Scalable Manufacture of Clinically-Relevant Mesenchymal Stem Cells on Customizable Gelatin Methacryloyl Microcarriers

Abstract

Human mesenchymal stem cells (hMSCs) are a promising therapeutic owing to their ability to differentiate into osteogenic, chondrogenic, and adipogenic tissue as well as their immunomodulatory characteristics. These cells, as well as extracellular vesicles, secreted factors, and extracellular matrix derived from them, have been shown to treat a wide variety of diseases and disorders including bone diseases, autoimmune diseases, and several cancers.
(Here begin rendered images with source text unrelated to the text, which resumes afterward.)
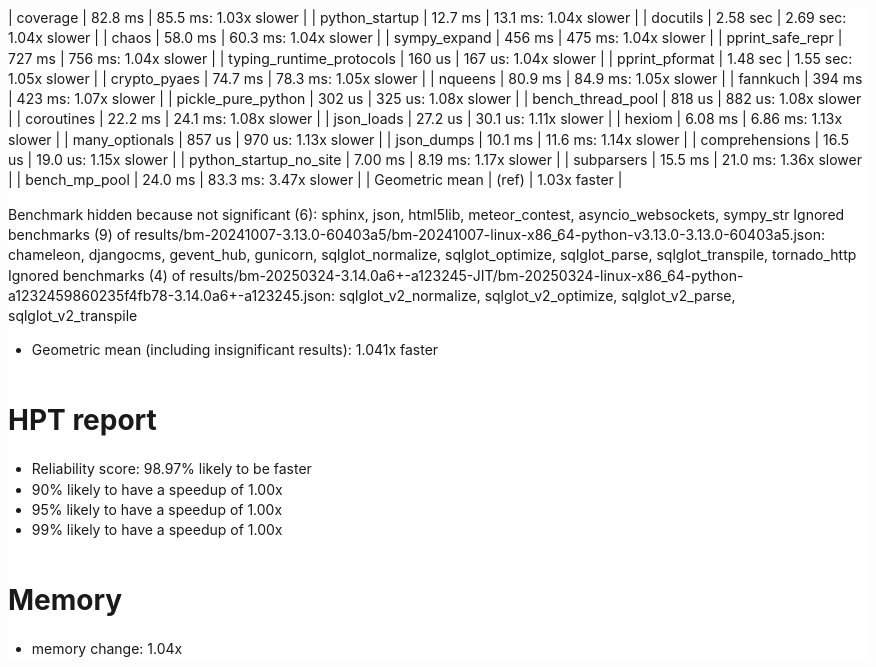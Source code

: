 | coverage                   | 82.8 ms                                                | 85.5 ms: 1.03x slower                                                  |
| python_startup             | 12.7 ms                                                | 13.1 ms: 1.04x slower                                                  |
| docutils                   | 2.58 sec                                               | 2.69 sec: 1.04x slower                                                 |
| chaos                      | 58.0 ms                                                | 60.3 ms: 1.04x slower                                                  |
| sympy_expand               | 456 ms                                                 | 475 ms: 1.04x slower                                                   |
| pprint_safe_repr           | 727 ms                                                 | 756 ms: 1.04x slower                                                   |
| typing_runtime_protocols   | 160 us                                                 | 167 us: 1.04x slower                                                   |
| pprint_pformat             | 1.48 sec                                               | 1.55 sec: 1.05x slower                                                 |
| crypto_pyaes               | 74.7 ms                                                | 78.3 ms: 1.05x slower                                                  |
| nqueens                    | 80.9 ms                                                | 84.9 ms: 1.05x slower                                                  |
| fannkuch                   | 394 ms                                                 | 423 ms: 1.07x slower                                                   |
| pickle_pure_python         | 302 us                                                 | 325 us: 1.08x slower                                                   |
| bench_thread_pool          | 818 us                                                 | 882 us: 1.08x slower                                                   |
| coroutines                 | 22.2 ms                                                | 24.1 ms: 1.08x slower                                                  |
| json_loads                 | 27.2 us                                                | 30.1 us: 1.11x slower                                                  |
| hexiom                     | 6.08 ms                                                | 6.86 ms: 1.13x slower                                                  |
| many_optionals             | 857 us                                                 | 970 us: 1.13x slower                                                   |
| json_dumps                 | 10.1 ms                                                | 11.6 ms: 1.14x slower                                                  |
| comprehensions             | 16.5 us                                                | 19.0 us: 1.15x slower                                                  |
| python_startup_no_site     | 7.00 ms                                                | 8.19 ms: 1.17x slower                                                  |
| subparsers                 | 15.5 ms                                                | 21.0 ms: 1.36x slower                                                  |
| bench_mp_pool              | 24.0 ms                                                | 83.3 ms: 3.47x slower                                                  |
| Geometric mean             | (ref)                                                  | 1.03x faster                                                           |

Benchmark hidden because not significant (6): sphinx, json, html5lib, meteor_contest, asyncio_websockets, sympy_str
Ignored benchmarks (9) of results/bm-20241007-3.13.0-60403a5/bm-20241007-linux-x86_64-python-v3.13.0-3.13.0-60403a5.json: chameleon, djangocms, gevent_hub, gunicorn, sqlglot_normalize, sqlglot_optimize, sqlglot_parse, sqlglot_transpile, tornado_http
Ignored benchmarks (4) of results/bm-20250324-3.14.0a6+-a123245-JIT/bm-20250324-linux-x86_64-python-a1232459860235f4fb78-3.14.0a6+-a123245.json: sqlglot_v2_normalize, sqlglot_v2_optimize, sqlglot_v2_parse, sqlglot_v2_transpile

- Geometric mean (including insignificant results): 1.041x faster

# HPT report

- Reliability score: 98.97% likely to be faster
- 90% likely to have a speedup of 1.00x
- 95% likely to have a speedup of 1.00x
- 99% likely to have a speedup of 1.00x

# Memory
- memory change: 1.04x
Despite their promise, current culture protocols do not facilitate the manufacture of hMSCs in clinically-relevant quantities. Microcarrier culture allows for expansion of hMSCs in large bioreactors which can allow for scalable culture, but commercially available microcarriers are made of materials such as polystyrene and hydroxyapatite that do not degrade and must be removed from the cells by filtration methods that can damage the cells and reduce yield. Finally, current hMSC therapies are typically extracted from donor bone marrow. Deriving hMSCs from induced pluripotent stem cells (iPS-MSCs) removes concerns about donor variability and allows for continuous replenishment of hMSC cell banks, but large-scale culture of iPS-MSCs has not yet been demonstrated. In this dissertation, a step-emulsification microfluidic device was used to produce spherical microcarriers from gelatin methacryloyl (GelMA). The size, stiffness, and composition of these microcarriers can be easily customized to meet the needs of specific cell lines, and the microcarriers rapidly degrade in the presence of trypsin normally used to detach cells from monolayer cultures facilitating recovery of a viable single-cell suspension. When cultured in bioreactors, GelMA microcarrier cultures can be scaled to clinically-relevant quantities. hMSCs harvested from these cultures retain their differentiation potential in vitro and can produce extracellular vesicles and osteogenic extracellular matrix, all of which exhibit enhanced clinical utility. Furthermore, the cost to generate the same number of cells decreases with scale when cultured on GelMA microcarriers compared to monolayer and commercial polystyrene microcarrier cultures, potentially making hMSC therapies more affordable and more effective compared to current manufacturing methods.